В раму окна вдруг раздался со двора твердый и настойчивый стук. Иван
Федорович вскочил с дивана.
- Слышишь, лучше отвори, - вскричал гость, - это брат твой Алеша с
самым неожиданным и любопытным известием, уж я тебе отвечаю!
- Молчи, обманщик, я прежде тебя знал, что это Алеша, я его
предчувствовал, и уж конечно он не даром, конечно с "известием"!.. -
воскликнул исступленно Иван.
- Отопри же, отопри ему. На дворе метель, а он брат твой. M-r, sait-il
le temps qu'il fait? C'est a ne pas mettre un chien dehors...
Стук продолжался. Иван хотел было кинуться к окну, но что-то как бы
вдруг связало ему ноги и руки. Изо всех сил он напрягался, как бы порвать
свои путы, но тщетно. Стук в окно усиливался все больше и громче. Наконец
вдруг порвались путы, и Иван Федорович вскочил на диване. Он дико
осмотрелся. Обе свечки почти догорели, стакан, который он только что бросил
в своего гостя, стоял пред ним на столе, а на противоположном диване никого
не было. Стук в оконную раму, хотя и продолжался настойчиво, но совсем не
так громко, как сейчас только мерещилось ему во сне, напротив, очень
сдержанно.
- Это не сон! Нет, клянусь, это был не сон, это все сейчас было! -
вскричал Иван Федорович, бросился к окну и отворил форточку.
- Алеша, я ведь не велел приходить! - свирепо крикнул он брату. - В
двух словах: чего тебе надо?

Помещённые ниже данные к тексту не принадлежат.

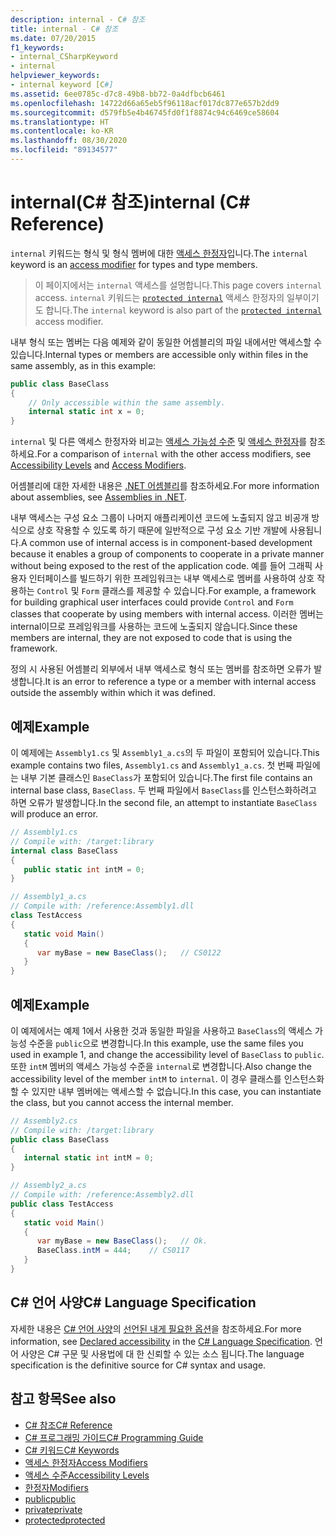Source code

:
 ```yaml
---
description: internal - C# 참조
title: internal - C# 참조
ms.date: 07/20/2015
f1_keywords:
- internal_CSharpKeyword
- internal
helpviewer_keywords:
- internal keyword [C#]
ms.assetid: 6ee0785c-d7c8-49b8-bb72-0a4dfbcb6461
ms.openlocfilehash: 14722d66a65eb5f96118acf017dc877e657b2dd9
ms.sourcegitcommit: d579fb5e4b46745fd0f1f8874c94c6469ce58604
ms.translationtype: HT
ms.contentlocale: ko-KR
ms.lasthandoff: 08/30/2020
ms.locfileid: "89134577"
---
```

# <a name="internal-c-reference"></a><span data-ttu-id="d1ff8-103">internal(C# 참조)</span><span class="sxs-lookup"><span data-stu-id="d1ff8-103">internal (C# Reference)</span></span>
<span data-ttu-id="d1ff8-104">`internal` 키워드는 형식 및 형식 멤버에 대한 [액세스 한정자](./access-modifiers.md)입니다.</span><span class="sxs-lookup"><span data-stu-id="d1ff8-104">The `internal` keyword is an [access modifier](./access-modifiers.md) for types and type members.</span></span>
  
 > <span data-ttu-id="d1ff8-105">이 페이지에서는 `internal` 액세스를 설명합니다.</span><span class="sxs-lookup"><span data-stu-id="d1ff8-105">This page covers `internal` access.</span></span> <span data-ttu-id="d1ff8-106">`internal` 키워드는 [`protected internal`](./protected-internal.md) 액세스 한정자의 일부이기도 합니다.</span><span class="sxs-lookup"><span data-stu-id="d1ff8-106">The `internal` keyword is also part of the [`protected internal`](./protected-internal.md) access modifier.</span></span>
  
<span data-ttu-id="d1ff8-107">내부 형식 또는 멤버는 다음 예제와 같이 동일한 어셈블리의 파일 내에서만 액세스할 수 있습니다.</span><span class="sxs-lookup"><span data-stu-id="d1ff8-107">Internal types or members are accessible only within files in the same assembly, as in this example:</span></span>  
  
```csharp  
public class BaseClass
{  
    // Only accessible within the same assembly.
    internal static int x = 0;
}  
```  

 <span data-ttu-id="d1ff8-108">`internal` 및 다른 액세스 한정자와 비교는 [액세스 가능성 수준](./accessibility-levels.md) 및 [액세스 한정자](../../programming-guide/classes-and-structs/access-modifiers.md)를 참조하세요.</span><span class="sxs-lookup"><span data-stu-id="d1ff8-108">For a comparison of `internal` with the other access modifiers, see [Accessibility Levels](./accessibility-levels.md) and [Access Modifiers](../../programming-guide/classes-and-structs/access-modifiers.md).</span></span>  
  
 <span data-ttu-id="d1ff8-109">어셈블리에 대한 자세한 내용은 [.NET 어셈블리](../../../standard/assembly/index.md)를 참조하세요.</span><span class="sxs-lookup"><span data-stu-id="d1ff8-109">For more information about assemblies, see [Assemblies in .NET](../../../standard/assembly/index.md).</span></span>  
  
 <span data-ttu-id="d1ff8-110">내부 액세스는 구성 요소 그룹이 나머지 애플리케이션 코드에 노출되지 않고 비공개 방식으로 상호 작용할 수 있도록 하기 때문에 일반적으로 구성 요소 기반 개발에 사용됩니다.</span><span class="sxs-lookup"><span data-stu-id="d1ff8-110">A common use of internal access is in component-based development because it enables a group of components to cooperate in a private manner without being exposed to the rest of the application code.</span></span> <span data-ttu-id="d1ff8-111">예를 들어 그래픽 사용자 인터페이스를 빌드하기 위한 프레임워크는 내부 액세스로 멤버를 사용하여 상호 작용하는 `Control` 및 `Form` 클래스를 제공할 수 있습니다.</span><span class="sxs-lookup"><span data-stu-id="d1ff8-111">For example, a framework for building graphical user interfaces could provide `Control` and `Form` classes that cooperate by using members with internal access.</span></span> <span data-ttu-id="d1ff8-112">이러한 멤버는 internal이므로 프레임워크를 사용하는 코드에 노출되지 않습니다.</span><span class="sxs-lookup"><span data-stu-id="d1ff8-112">Since these members are internal, they are not exposed to code that is using the framework.</span></span>  
  
 <span data-ttu-id="d1ff8-113">정의 시 사용된 어셈블리 외부에서 내부 액세스로 형식 또는 멤버를 참조하면 오류가 발생합니다.</span><span class="sxs-lookup"><span data-stu-id="d1ff8-113">It is an error to reference a type or a member with internal access outside the assembly within which it was defined.</span></span>  
  
## <a name="example"></a><span data-ttu-id="d1ff8-114">예제</span><span class="sxs-lookup"><span data-stu-id="d1ff8-114">Example</span></span>  
 <span data-ttu-id="d1ff8-115">이 예제에는 `Assembly1.cs` 및 `Assembly1_a.cs`의 두 파일이 포함되어 있습니다.</span><span class="sxs-lookup"><span data-stu-id="d1ff8-115">This example contains two files, `Assembly1.cs` and `Assembly1_a.cs`.</span></span> <span data-ttu-id="d1ff8-116">첫 번째 파일에는 내부 기본 클래스인 `BaseClass`가 포함되어 있습니다.</span><span class="sxs-lookup"><span data-stu-id="d1ff8-116">The first file contains an internal base class, `BaseClass`.</span></span> <span data-ttu-id="d1ff8-117">두 번째 파일에서 `BaseClass`를 인스턴스화하려고 하면 오류가 발생합니다.</span><span class="sxs-lookup"><span data-stu-id="d1ff8-117">In the second file, an attempt to instantiate `BaseClass` will produce an error.</span></span>  
  
```csharp  
// Assembly1.cs  
// Compile with: /target:library  
internal class BaseClass
{  
   public static int intM = 0;  
}  
```  
  
```csharp  
// Assembly1_a.cs  
// Compile with: /reference:Assembly1.dll  
class TestAccess
{  
   static void Main()
   {  
      var myBase = new BaseClass();   // CS0122  
   }  
}  
```  
  
## <a name="example"></a><span data-ttu-id="d1ff8-118">예제</span><span class="sxs-lookup"><span data-stu-id="d1ff8-118">Example</span></span>  
 <span data-ttu-id="d1ff8-119">이 예제에서는 예제 1에서 사용한 것과 동일한 파일을 사용하고 `BaseClass`의 액세스 가능성 수준을 `public`으로 변경합니다.</span><span class="sxs-lookup"><span data-stu-id="d1ff8-119">In this example, use the same files you used in example 1, and change the accessibility level of `BaseClass` to `public`.</span></span> <span data-ttu-id="d1ff8-120">또한 `intM` 멤버의 액세스 가능성 수준을 `internal`로 변경합니다.</span><span class="sxs-lookup"><span data-stu-id="d1ff8-120">Also change the accessibility level of the member `intM` to `internal`.</span></span> <span data-ttu-id="d1ff8-121">이 경우 클래스를 인스턴스화할 수 있지만 내부 멤버에는 액세스할 수 없습니다.</span><span class="sxs-lookup"><span data-stu-id="d1ff8-121">In this case, you can instantiate the class, but you cannot access the internal member.</span></span>  
  
```csharp  
// Assembly2.cs  
// Compile with: /target:library  
public class BaseClass
{  
   internal static int intM = 0;  
}  
```  
  
```csharp  
// Assembly2_a.cs  
// Compile with: /reference:Assembly2.dll  
public class TestAccess
{  
   static void Main()
   {  
      var myBase = new BaseClass();   // Ok.  
      BaseClass.intM = 444;    // CS0117  
   }  
}  
```  
  
## <a name="c-language-specification"></a><span data-ttu-id="d1ff8-122">C# 언어 사양</span><span class="sxs-lookup"><span data-stu-id="d1ff8-122">C# Language Specification</span></span>  

<span data-ttu-id="d1ff8-123">자세한 내용은 [C# 언어 사양](/dotnet/csharp/language-reference/language-specification/introduction)의 [선언된 내게 필요한 옵션](~/_csharplang/spec/basic-concepts.md#declared-accessibility)을 참조하세요.</span><span class="sxs-lookup"><span data-stu-id="d1ff8-123">For more information, see [Declared accessibility](~/_csharplang/spec/basic-concepts.md#declared-accessibility) in the [C# Language Specification](/dotnet/csharp/language-reference/language-specification/introduction).</span></span> <span data-ttu-id="d1ff8-124">언어 사양은 C# 구문 및 사용법에 대 한 신뢰할 수 있는 소스 됩니다.</span><span class="sxs-lookup"><span data-stu-id="d1ff8-124">The language specification is the definitive source for C# syntax and usage.</span></span>
  
## <a name="see-also"></a><span data-ttu-id="d1ff8-125">참고 항목</span><span class="sxs-lookup"><span data-stu-id="d1ff8-125">See also</span></span>

- [<span data-ttu-id="d1ff8-126">C# 참조</span><span class="sxs-lookup"><span data-stu-id="d1ff8-126">C# Reference</span></span>](../index.md)
- [<span data-ttu-id="d1ff8-127">C# 프로그래밍 가이드</span><span class="sxs-lookup"><span data-stu-id="d1ff8-127">C# Programming Guide</span></span>](../../programming-guide/index.md)
- [<span data-ttu-id="d1ff8-128">C# 키워드</span><span class="sxs-lookup"><span data-stu-id="d1ff8-128">C# Keywords</span></span>](./index.md)
- [<span data-ttu-id="d1ff8-129">액세스 한정자</span><span class="sxs-lookup"><span data-stu-id="d1ff8-129">Access Modifiers</span></span>](./access-modifiers.md)
- [<span data-ttu-id="d1ff8-130">액세스 수준</span><span class="sxs-lookup"><span data-stu-id="d1ff8-130">Accessibility Levels</span></span>](./accessibility-levels.md)
- [<span data-ttu-id="d1ff8-131">한정자</span><span class="sxs-lookup"><span data-stu-id="d1ff8-131">Modifiers</span></span>](index.md)
- [<span data-ttu-id="d1ff8-132">public</span><span class="sxs-lookup"><span data-stu-id="d1ff8-132">public</span></span>](./public.md)
- [<span data-ttu-id="d1ff8-133">private</span><span class="sxs-lookup"><span data-stu-id="d1ff8-133">private</span></span>](./private.md)
- [<span data-ttu-id="d1ff8-134">protected</span><span class="sxs-lookup"><span data-stu-id="d1ff8-134">protected</span></span>](./protected.md)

В двух словах, слышишь?
- Час тому назад повесился Смердяков, - ответил со двора Алеша.
- Пройди на крыльцо, сейчас отворю тебе, - сказал Иван, и пошел
отворять Алеше.
Алеша войдя сообщил Ивану Федоровичу, что час с небольшим назад
прибежала к нему на квартиру Марья Кондратьевна и объявила, что Смердяков
лишил себя жизни. "Вхожу этта к нему самовар прибрать, а он у стенки на
гвоздочке висит". На вопрос Алеши: "заявила ль она кому следует?" ответила,
что никому не заявляла, а "прямо бросилась к вам к первому и всю дорогу
бежала бегом". Она была как помешанная, передавал Алеша, и вся дрожала как
лист. Когда же Алеша прибежал вместе с ней в их избу, то застал Смердякова
все еще висевшим. На столе лежала записка: "Истребляю свою жизнь своею
собственною волей и охотой, чтобы никого не винить". Алеша так и оставил эту
записку на столе и пошел прямо к исправнику, у него обо всем заявил, "а
оттуда прямо к тебе", заключил Алеша, пристально вглядываясь в лицо Ивана. И
все время, пока он рассказывал, он не отводил от него глаз как бы чем-то
очень пораженный в выражении его лица.
- Брат, - вскричал он вдруг, - ты верно ужасно болен! Ты смотришь и как
будто не понимаешь, что я говорю.
- Это хорошо, что ты пришел, - проговорил как бы задумчиво Иван и как
бы вовсе не слыхав восклицания Алеши. - А ведь я знал, что он повесился.
- От кого же?
- Не знаю от кого. Но я знал. Знал ли я? Да, он мне сказал. Он сейчас
еще мне говорил...
Иван стоял среди комнаты и говорил все так же задумчиво и смотря в
землю.
- Кто он? - спросил Алеша, невольно оглядевшись кругом.
- Он улизнул.
Иван поднял голову и тихо улыбнулся:
- Он тебя испугался, тебя, голубя. Ты "чистый херувим". Тебя Дмитрий
херувимом зовет. Херувим... Громовый вопль восторга серафимов! Что такое
серафим? Может быть целое созвездие. А может быть все то созвездие есть
всего только какая-нибудь химическая молекула... Есть созвездие Льва и
Солнца, не знаешь ли?
- Брат, сядь! - проговорил Алеша в испуге, - сядь, ради бога, на диван.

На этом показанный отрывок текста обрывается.